My mother is having a good day so far. I am exhausted having been up most of the night because my room was freezing as the storm brewed. I forgot to turn off my ceiling fan so it got pretty cold. Didn’t help that my sister kept going up and down the stairs as she left for her trip early this morning.

I am feeling run down. I have no energy. I started decreasing my calorie intake in an effort to lose weight before my surgery. Twenty-four days. I need to drink more as I think I got dehydrated last night. I felt dizzy and lightheaded. All I basically had was coffee and Ensure. No other fluids. I am going to try and drink some gatorade.

My room is still cold because of the wind. It seems to have stopped snowing. I need to do a little food shopping as I am out of my cookies that I like to have with my coffee. I’ll see if my cousin can take me to the store next week. I have a busy week next week. I have therapy, PT, and see my surgeon. I also have my pre-anesthesia phone call. I am nervous about seeing the surgeon. I am going to ask if I can be on the pain meds I was on before for post op pain.

My sisters are on a trip and won’t be back until the following Sunday. It just will be my niece and I taking care of my mother. We have a few hospice related visits next week as well. Hopefully it will be an easy week.

Pic of the day

Wicked tired today so here is a pic

2 March 2023

I made a few phone calls today. Mostly just took care of my mother most of the day. Today was a better day.

I’ve been feeling tired most of the day despite two cups of coffee. I tried to watch the game but they weren’t calling the game I wanted so I shut the damn TV off. I got aggravated. The game wasn’t on the radio for some reason. We won so that is all that counts.

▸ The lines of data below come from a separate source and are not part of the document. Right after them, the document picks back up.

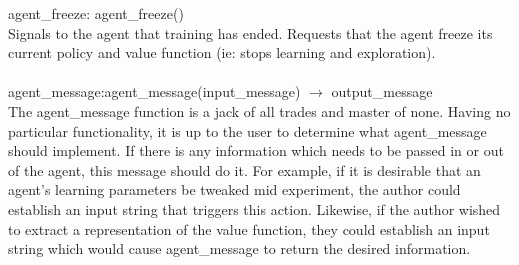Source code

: \documentclass[11pt]{article}
\begin{document}
agent\_freeze: agent\_freeze()\\
Signals to the agent that training has ended. Requests that the agent freeze its current policy and value function (ie: stops learning and exploration).
\\\\
agent\_message:agent\_message(input\_message) $\rightarrow$ output\_message\\
The agent\_message function is a jack of all trades and master of none. Having no particular functionality, it is up to the user to determine what agent\_message should implement. If there is any information which needs to be passed in or out of the agent, this message should do it. For example, if it is desirable that an agent's learning parameters be tweaked mid experiment, the author could establish an input string that triggers this action. Likewise, if the author wished to extract a representation of the value function, they could establish an input string which would cause agent\_message to return the desired information.
                          
\end{document}
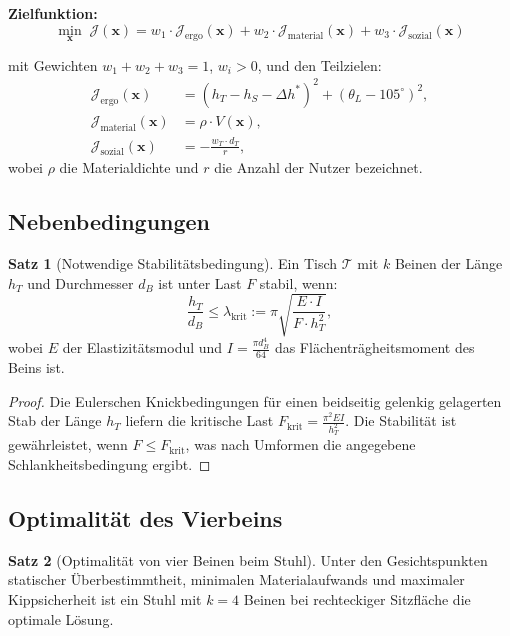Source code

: \documentclass[a4paper,12pt]{article}
\theoremstyle{definition}
\newtheorem{satz}{Satz}
\begin{document}
\textbf{Zielfunktion:}
\[
	\min_{\mathbf{x}} \; \mathcal{J}(\mathbf{x})
	= w_1 \cdot \mathcal{J}_{\mathrm{ergo}}(\mathbf{x})
	+ w_2 \cdot \mathcal{J}_{\mathrm{material}}(\mathbf{x})
	+ w_3 \cdot \mathcal{J}_{\mathrm{sozial}}(\mathbf{x})
\]

mit Gewichten $w_1 + w_2 + w_3 = 1$, $w_i > 0$, und den Teilzielen:
\begin{align*}
	\mathcal{J}_{\mathrm{ergo}}(\mathbf{x})     &= \left(h_T - h_S - \Delta h^*\right)^2
	                                               + \left(\theta_L - 105^{\circ}\right)^2, \\
	\mathcal{J}_{\mathrm{material}}(\mathbf{x}) &= \rho \cdot V(\mathbf{x}), \\
	\mathcal{J}_{\mathrm{sozial}}(\mathbf{x})   &= -\frac{w_T \cdot d_T}{r},
\end{align*}
wobei $\rho$ die Materialdichte und $r$ die Anzahl der Nutzer bezeichnet.

\subsection{Nebenbedingungen}

\begin{satz}[Notwendige Stabilit\"{a}tsbedingung]
\label{satz:stabilitaet}
	Ein Tisch $\mathcal{T}$ mit $k$ Beinen der L\"{a}nge $h_T$ und Durchmesser $d_B$
	ist unter Last $F$ stabil, wenn:
	\[
		\frac{h_T}{d_B} \leq \lambda_{\mathrm{krit}} := \pi \sqrt{\frac{E \cdot I}{F \cdot h_T^2}},
	\]
	wobei $E$ der Elastizit\"{a}tsmodul und $I = \frac{\pi d_B^4}{64}$ das
	Fl\"{a}chentr\"{a}gheitsmoment des Beins ist.
\end{satz}

\begin{proof}
	Die Eulerschen Knickbedingungen f\"{u}r einen beidseitig gelenkig gelagerten Stab der
	L\"{a}nge $h_T$ liefern die kritische Last
	$F_{\mathrm{krit}} = \frac{\pi^2 E I}{h_T^2}$.
	Die Stabilit\"{a}t ist gew\"{a}hrleistet, wenn $F \leq F_{\mathrm{krit}}$, was nach Umformen
	die angegebene Schlankheitsbedingung ergibt.
\end{proof}

\subsection{Optimalit\"{a}t des Vierbeins}

\begin{satz}[Optimalit\"{a}t von vier Beinen beim Stuhl]
\label{satz:vierbeiner}
	Unter den Gesichtspunkten statischer \"{U}berbestimmtheit, minimalen Materialaufwands
	und maximaler Kippsicherheit ist ein Stuhl mit $k = 4$ Beinen bei rechteckiger
	Sitzfl\"{a}che die optimale L\"{o}sung.
\end{satz}
\end{document}
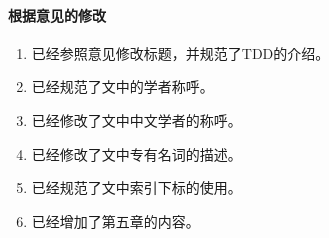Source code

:\documentclass[10.5pt]{article} %
\begin{document}
\paragraph{根据意见的修改}
\begin{enumerate}
    \item 已经参照意见修改标题，并规范了TDD的介绍。
    \item 已经规范了文中的学者称呼。
    \item 已经修改了文中中文学者的称呼。
    \item 已经修改了文中专有名词的描述。
    \item 已经规范了文中索引下标的使用。
    \item 已经增加了第五章的内容。
\end{enumerate}
\end{document}
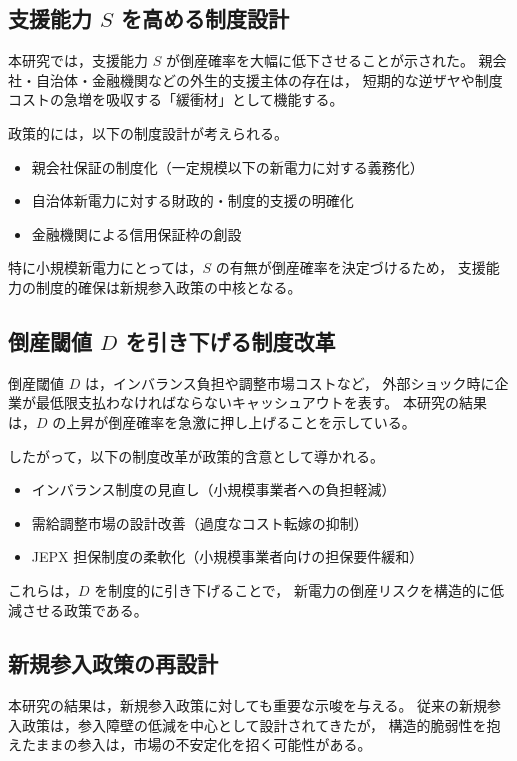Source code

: \subsection{支援能力 $S$ を高める制度設計}

本研究では，支援能力 $S$ が倒産確率を大幅に低下させることが示された。
親会社・自治体・金融機関などの外生的支援主体の存在は，
短期的な逆ザヤや制度コストの急増を吸収する「緩衝材」として機能する。

政策的には，以下の制度設計が考えられる。

\begin{itemize}
    \item 親会社保証の制度化（一定規模以下の新電力に対する義務化）
    \item 自治体新電力に対する財政的・制度的支援の明確化
    \item 金融機関による信用保証枠の創設
\end{itemize}

特に小規模新電力にとっては，$S$ の有無が倒産確率を決定づけるため，
支援能力の制度的確保は新規参入政策の中核となる。

\subsection{倒産閾値 $D$ を引き下げる制度改革}

倒産閾値 $D$ は，インバランス負担や調整市場コストなど，
外部ショック時に企業が最低限支払わなければならないキャッシュアウトを表す。
本研究の結果は，$D$ の上昇が倒産確率を急激に押し上げることを示している。

したがって，以下の制度改革が政策的含意として導かれる。

\begin{itemize}
    \item インバランス制度の見直し（小規模事業者への負担軽減）
    \item 需給調整市場の設計改善（過度なコスト転嫁の抑制）
    \item JEPX 担保制度の柔軟化（小規模事業者向けの担保要件緩和）
\end{itemize}

これらは，$D$ を制度的に引き下げることで，
新電力の倒産リスクを構造的に低減させる政策である。

\subsection{新規参入政策の再設計}

本研究の結果は，新規参入政策に対しても重要な示唆を与える。
従来の新規参入政策は，参入障壁の低減を中心として設計されてきたが，
構造的脆弱性を抱えたままの参入は，市場の不安定化を招く可能性がある。

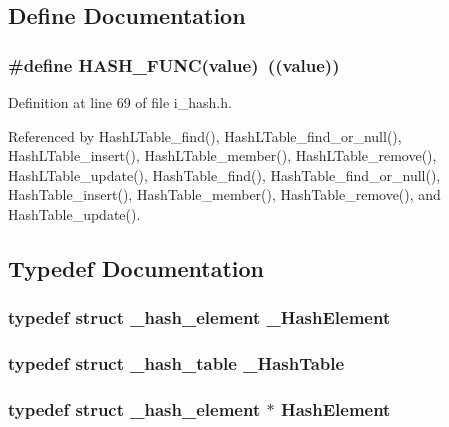 \subsection{Define Documentation}
\subsubsection{\setlength{\rightskip}{0pt plus 5cm}\#define HASH\_\-FUNC(value)~((value))}\label{i__hash_8h_1f7757c96b9baa1fca3f60bb748db721}




Definition at line 69 of file i\_\-hash.h.

Referenced by Hash\-LTable\_\-find(), Hash\-LTable\_\-find\_\-or\_\-null(), Hash\-LTable\_\-insert(), Hash\-LTable\_\-member(), Hash\-LTable\_\-remove(), Hash\-LTable\_\-update(), Hash\-Table\_\-find(), Hash\-Table\_\-find\_\-or\_\-null(), Hash\-Table\_\-insert(), Hash\-Table\_\-member(), Hash\-Table\_\-remove(), and Hash\-Table\_\-update().

\subsection{Typedef Documentation}
\subsubsection{\setlength{\rightskip}{0pt plus 5cm}typedef struct \bf{\_\-hash\_\-element}  \bf{\_\-Hash\-Element}}\label{i__hash_8h_3970b62d8d2018d7b54379fa0aec5e05}


\subsubsection{\setlength{\rightskip}{0pt plus 5cm}typedef struct \bf{\_\-hash\_\-table}  \bf{\_\-Hash\-Table}}\label{i__hash_8h_44724f967853c0322673f43ca88b9ad5}


\subsubsection{\setlength{\rightskip}{0pt plus 5cm}typedef struct \bf{\_\-hash\_\-element} $\ast$ \bf{Hash\-Element}}\label{i__hash_8h_ced144adc68a07662fc4739c8b7bf479}


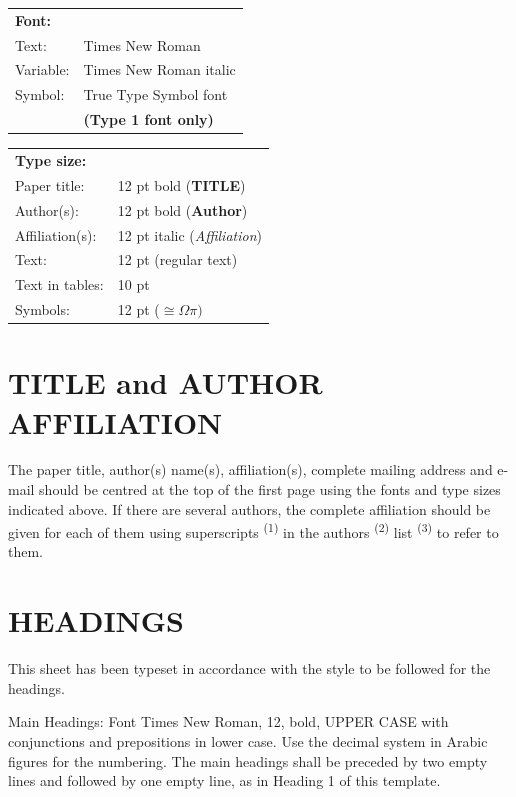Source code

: \documentclass{esagnc}
\begin{document}
\begin{tabular}{ll}
\textbf{Font:}  &    \\
Text:           &   Times New Roman\\
Variable:       &   Times New Roman italic\\
Symbol:         &   True Type Symbol font\\
                &   \textbf{(Type 1 font only)}
\end{tabular}

\begin{tabular}{ll}
\textbf{Type size:}     &    \\
Paper title:            &   12 pt bold (\textbf{TITLE})\\
Author(s):              &   12 pt bold (\textbf{Author})\\
Affiliation(s):         &   12 pt italic (\textit{Affiliation})\\
Text:                   &   12 pt (regular text)\\
Text in tables:         &   10 pt\\
Symbols:                &   12 pt ($\cong\Omega\pi)$
\end{tabular}

\section{TITLE and AUTHOR AFFILIATION}

The paper title, author(s) name(s), affiliation(s), complete mailing address and e-mail should be centred at the top of the first page using the fonts and type sizes indicated above. If there are several authors, the complete affiliation should be given for each of them using superscripts \textsuperscript{(1)} in the authors \textsuperscript{(2)} list \textsuperscript{(3)} to refer to them.

\section{HEADINGS}

This sheet has been typeset in accordance with the style to be followed for the headings. 

\bigskip

Main Headings: Font Times New Roman, 12, bold, UPPER CASE with conjunctions and prepositions in lower case. Use the decimal system in Arabic figures for the numbering. The main headings shall be preceded by two empty lines and followed by one empty line, as in Heading 1 of this template.
\end{document}
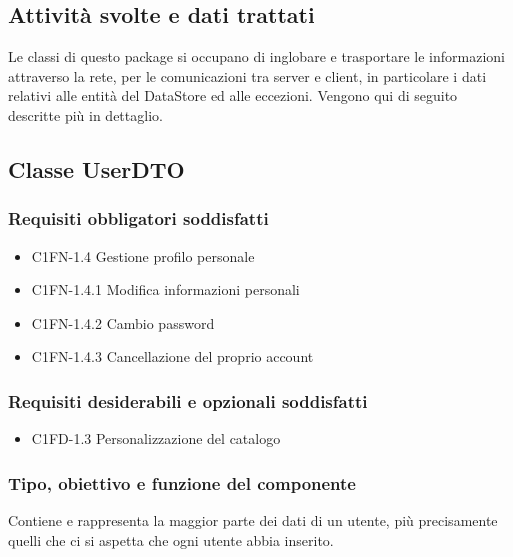 \subsection*{Attivit\`a svolte e dati trattati}
Le classi di questo package si occupano di inglobare e trasportare
le informazioni attraverso la rete, per le comunicazioni tra server e client,
in particolare i dati relativi alle entit\`a del DataStore ed alle eccezioni.
Vengono qui di seguito descritte pi\`u in dettaglio.

\subsection{Classe UserDTO}
\subsubsection*{Requisiti obbligatori soddisfatti}
\begin{itemize}
	\item C1FN-1.4 Gestione profilo personale
	\item C1FN-1.4.1 Modifica informazioni personali
	\item C1FN-1.4.2 Cambio password
	\item C1FN-1.4.3 Cancellazione del proprio account
\end{itemize}
\subsubsection*{Requisiti desiderabili e opzionali soddisfatti}
\begin{itemize}
    \item C1FD-1.3 Personalizzazione del catalogo
\end{itemize}
\subsubsection*{Tipo, obiettivo e funzione del componente}
Contiene e rappresenta la maggior parte dei dati di un utente, pi\`u
precisamente quelli che ci si aspetta che ogni utente abbia inserito.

I’ve been feeling blah all day. I called my insurance company as they have a case manager thing and they will be looking for support groups for me. I have a meeting in about a half hour for FTM. I will check it out. It meets once a month over zoom. It will be my first meeting. I am kind of nervous.

I plan on taking a shower before bed but it depends when the group lets out. I might have to take it tomorrow. My leg is still sore from yesterday. My knee has been hurting all day. Every time I stood up, it hurt. Hope I am not getting arthritis.

I had to leave the group after an hour as I got triggered and got wicked anxious. They were talking about gender roles and I just couldn’t deal. I guess the dysphoria got the best of me. I just felt like even though I belonged there, I didn’t belong. Hopefully when I talk to my therapist Mon about it, I can sort it out. I just feel bad as the rest of the country is going ape shit over trans issues. Kentucky is the latest state to file a ban on trans youth. WTF. I am glad I live in Massachusetts.